Shelley whipped the cover from the first easel with a theatrical flourish. On the board were several grainy photos from a security camera of a white minivan, clearly showing the license plate.
“I’ve already run the plates,” Shelley said emotionlessly. “The car is registered as your wife’s personal vehicle. Note the timestamp on the photos. This was taken as you pursued Cassidy and me after our meeting at the Archive.”
“That proves nothing,” Chastain blustered, but I noticed he was sweating a little.
“Since you’re a board member, you knew the museum door code, so you didn’t have to pick the lock when you tried to find the box in the acquisition room,” Shelley continued, with a gaze that gave no quarter. “I was able to pick up a partial fingerprint from Alistair’s car door that wasn’t his. It wasn’t in the police database, but then again, I don’t imagine you’ve ever been arrested, so it wouldn’t be on file—yet.”
Chastain was growing red in the face. “I’ve had enough,” he said, and started to rise.
Shelley’s gaze stopped him. “Your family was able to silence Peter Studebaker, but with the internet, it’s not quite as easy anymore. Sit down.” Chastain glowered, but he sat.
“Your great-grandfather didn’t approve of Marie’s choice of suitors,” Shelley went on. “He wasn’t used to being disobeyed. So after a particularly vicious argument, he decided to throw a scare into her,” Shelley said. “He tossed a small bottle of alcohol with a burning wick through the window, expecting it to frighten her into listening to him, maybe even push her into Jacob’s arms as her rescuing hero.”
Shelley unveiled a photograph of the threatening note with a snap of the wrist. Next to it was a second photo of an old ledger page. “I’m a trained expert in handwriting analysis. But just to be sure, I sent these two examples to a friend of mine who specializes in such things for the FBI. We are both one hundred percent certain that these two specimens were written by the same person.”
She turned to Oliver Chastain. “The ledger was undeniably written by your great-grandfather. And the evidence shows that the letter threatening Marie Chastain was written by the same person—her own father.”
“This is ridiculous,” Oliver Chastain fumed.
“Your great-grandfather was appalled that his little trick to frighten Marie went so badly wrong. We’ll give him the benefit of the doubt about being heartsick over starting a fire that killed one person and injured another.

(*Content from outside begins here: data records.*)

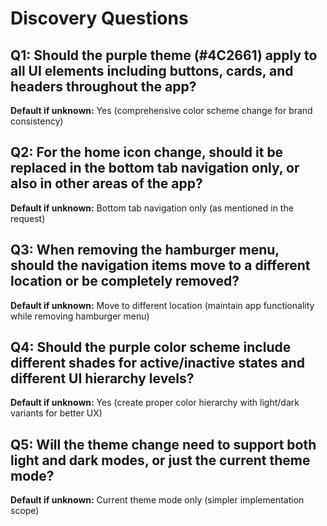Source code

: # Discovery Questions

## Q1: Should the purple theme (#4C2661) apply to all UI elements including buttons, cards, and headers throughout the app?
**Default if unknown:** Yes (comprehensive color scheme change for brand consistency)

## Q2: For the home icon change, should it be replaced in the bottom tab navigation only, or also in other areas of the app?
**Default if unknown:** Bottom tab navigation only (as mentioned in the request)

## Q3: When removing the hamburger menu, should the navigation items move to a different location or be completely removed?
**Default if unknown:** Move to different location (maintain app functionality while removing hamburger menu)

## Q4: Should the purple color scheme include different shades for active/inactive states and different UI hierarchy levels?
**Default if unknown:** Yes (create proper color hierarchy with light/dark variants for better UX)

## Q5: Will the theme change need to support both light and dark modes, or just the current theme mode?
**Default if unknown:** Current theme mode only (simpler implementation scope)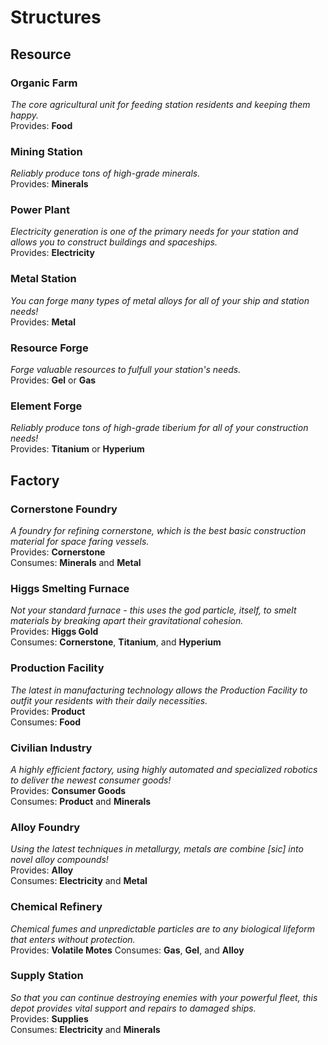 # Structures

## Resource

### Organic Farm
*The core agricultural unit for feeding station residents and keeping them happy.*  
Provides: **Food**

### Mining Station
*Reliably produce tons of high-grade minerals.*  
Provides: **Minerals**

### Power Plant
*Electricity generation is one of the primary needs for your station and allows you to construct buildings and spaceships.*  
Provides: **Electricity**

### Metal Station
*You can forge many types of metal alloys for all of your ship and station needs!*  
Provides: **Metal**

### Resource Forge
*Forge valuable resources to fulfull your station's needs.*  
Provides: **Gel** or **Gas**

### Element Forge
*Reliably produce tons of high-grade tiberium for all of your construction needs!*  
Provides: **Titanium** or **Hyperium**

## Factory

### Cornerstone Foundry
*A foundry for refining cornerstone, which is the best basic construction material for space faring vessels.*  
Provides: **Cornerstone**  
Consumes: **Minerals** and **Metal**

### Higgs Smelting Furnace
*Not your standard furnace - this uses the god particle, itself, to smelt materials by breaking apart their gravitational cohesion.*  
Provides: **Higgs Gold**  
Consumes: **Cornerstone**, **Titanium**, and **Hyperium**

### Production Facility
*The latest in manufacturing technology allows the Production Facility to outfit your residents with their daily necessities.*  
Provides: **Product**  
Consumes: **Food**

### Civilian Industry
*A highly efficient factory, using highly automated and specialized robotics to deliver the newest consumer goods!*  
Provides: **Consumer Goods**  
Consumes: **Product** and **Minerals**

### Alloy Foundry
*Using the latest techniques in metallurgy, metals are combine [sic] into novel alloy compounds!*  
Provides: **Alloy**  
Consumes: **Electricity** and **Metal**

### Chemical Refinery
*Chemical fumes and unpredictable particles are to any biological lifeform that enters without protection.*  
Provides: **Volatile Motes**
Consumes: **Gas**, **Gel**, and **Alloy**

### Supply Station
*So that you can continue destroying enemies with your powerful fleet, this depot provides vital support and repairs to damaged ships.*  
Provides: **Supplies**  
Consumes: **Electricity** and **Minerals**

I’m sure he also feared prosecution for the murder, should the truth come out. And that, ladies and gentlemen, is the real reason why Marie’s father committed suicide.”
“You can’t prove that,” Oliver Chastain snapped.

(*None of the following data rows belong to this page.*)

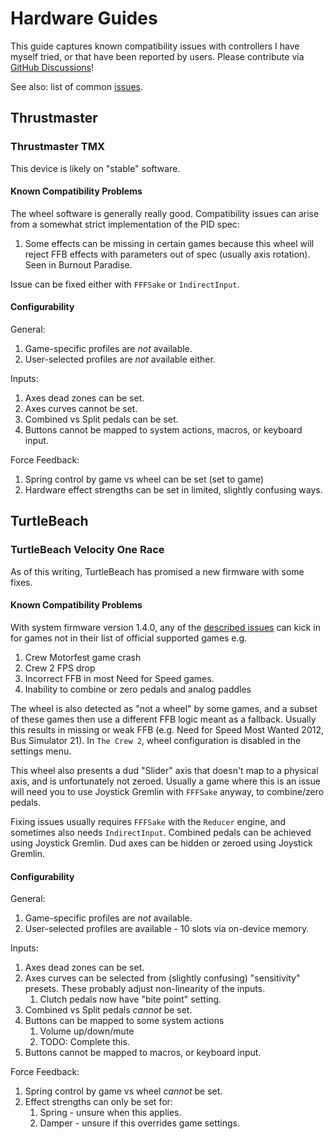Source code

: [//]: # "© 2025 Code Monet <code.monet@proton.me>"

# Hardware Guides

This guide captures known compatibility issues with controllers I have
myself tried, or that have been reported by users. Please contribute via
[GitHub Discussions](https://github.com/code-monet/sim-gamer-kit/discussions)!

See also: list of common [issues](./issues.md).

## Thrustmaster

### Thrustmaster TMX

This device is likely on "stable" software.

#### Known Compatibility Problems

The wheel software is generally really good. Compatibility issues can arise from
a somewhat strict implementation of the PID spec:

1.  Some effects can be missing in certain games because this wheel will
    reject FFB effects with parameters out of spec (usually axis rotation).
    Seen in Burnout Paradise.

Issue can be fixed either with `FFFSake` or `IndirectInput`.

#### Configurability

General:

1.   Game-specific profiles are *not* available.
2.   User-selected profiles are *not* available either.

Inputs:

1.   Axes dead zones can be set.
2.   Axes curves cannot be set.
3.   Combined vs Split pedals can be set.
4.   Buttons cannot be mapped to system actions, macros, or keyboard input.

Force Feedback:

1.   Spring control by game vs wheel can be set (set to game)
2.   Hardware effect strengths can be set in limited, slightly confusing ways.

## TurtleBeach

### TurtleBeach Velocity One Race

As of this writing, TurtleBeach has promised a new firmware with some fixes.

#### Known Compatibility Problems

With system firmware version 1.4.0, any of the [described issues](../game_guides/issues.md)
can kick in for games not in their list of official supported games e.g.

1.  Crew Motorfest game crash
2.  Crew 2 FPS drop
3.  Incorrect FFB in most Need for Speed games.
4.  Inability to combine or zero pedals and analog paddles

The wheel is also detected as "not a wheel" by some games, and a subset of these games
then use a different FFB logic meant as a fallback. Usually
this results in missing or weak FFB (e.g. Need for Speed Most Wanted 2012,
Bus Simulator 21). In `The Crew 2`, wheel configuration is disabled in the settings menu.

This wheel also presents a dud "Slider" axis that doesn't map to a physical axis, and
is unfortunately not zeroed. Usually a game where this is an issue will need you
to use Joystick Gremlin with `FFFSake` anyway, to combine/zero pedals.

Fixing issues usually requires `FFFSake` with the `Reducer` engine, and sometimes
also needs `IndirectInput`. Combined pedals can be achieved using Joystick Gremlin.
Dud axes can be hidden or zeroed using Joystick Gremlin.

#### Configurability

General:

1.   Game-specific profiles are *not* available.
2.   User-selected profiles are available - 10 slots via on-device memory.

Inputs:

1.   Axes dead zones can be set.
2.   Axes curves can be selected from (slightly confusing) "sensitivity" presets.
     These probably adjust non-linearity of the inputs.
     1.   Clutch pedals now have "bite point" setting.
3.   Combined vs Split pedals *cannot* be set.
4.   Buttons can be mapped to some system actions
     1.   Volume up/down/mute
     2.   TODO: Complete this.
5.   Buttons cannot be mapped to macros, or keyboard input.

Force Feedback:

1.   Spring control by game vs wheel *cannot* be set.
2.   Effect strengths can only be set for:
     1.   Spring - unsure when this applies.
     2.   Damper - unsure if this overrides game settings.
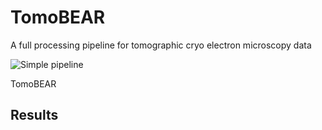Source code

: # TomoBEAR
A full processing pipeline for tomographic cryo electron microscopy data

 ![Simple pipeline](https://github.com/KudryashevLab/tomoBEAR/blob/main/images/pipeline.png?raw=true)
 
TomoBEAR 

## Results

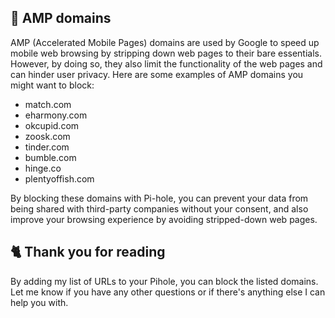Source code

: ## 🚫 AMP domains
AMP (Accelerated Mobile Pages) domains are used by Google to speed up mobile web browsing by stripping down web pages to their bare essentials. However, by doing so, they also limit the functionality of the web pages and can hinder user privacy. Here are some examples of AMP domains you might want to block:

- match.com
- eharmony.com
- okcupid.com
- zoosk.com
- tinder.com
- bumble.com
- hinge.co
- plentyoffish.com

By blocking these domains with Pi-hole, you can prevent your data from being shared with third-party companies without your consent, and also improve your browsing experience by avoiding stripped-down web pages.

## 🐈 Thank you for reading
By adding my list of URLs to your Pihole, you can block the listed domains.
Let me know if you have any other questions or if there's anything else I can help you with.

“I just have,” Shelley replied with a smug smile. “I think the family knew—or strongly suspected—the reason for your family patriarch’s suicide. But after examining the evidence, there’s another story that you don’t know—one that will be disclosed tonight for the first time.”
Shelley whipped the cover from the third easel. “Marie Chastain did not die in the fire that night. The remains recovered belonged to Jacob Whitley.”
Everyone stared at Shelley. “That’s impossible,” Oliver Chastain said. “Jacob Whitley lived to be an old man up in the New York mountains.”
Shelley gave him a confident smile. “Someone using Jacob’s name did indeed live several more decades in seclusion. But it was not Jacob Whitley. Observe,” Shelley said, pointing to the display.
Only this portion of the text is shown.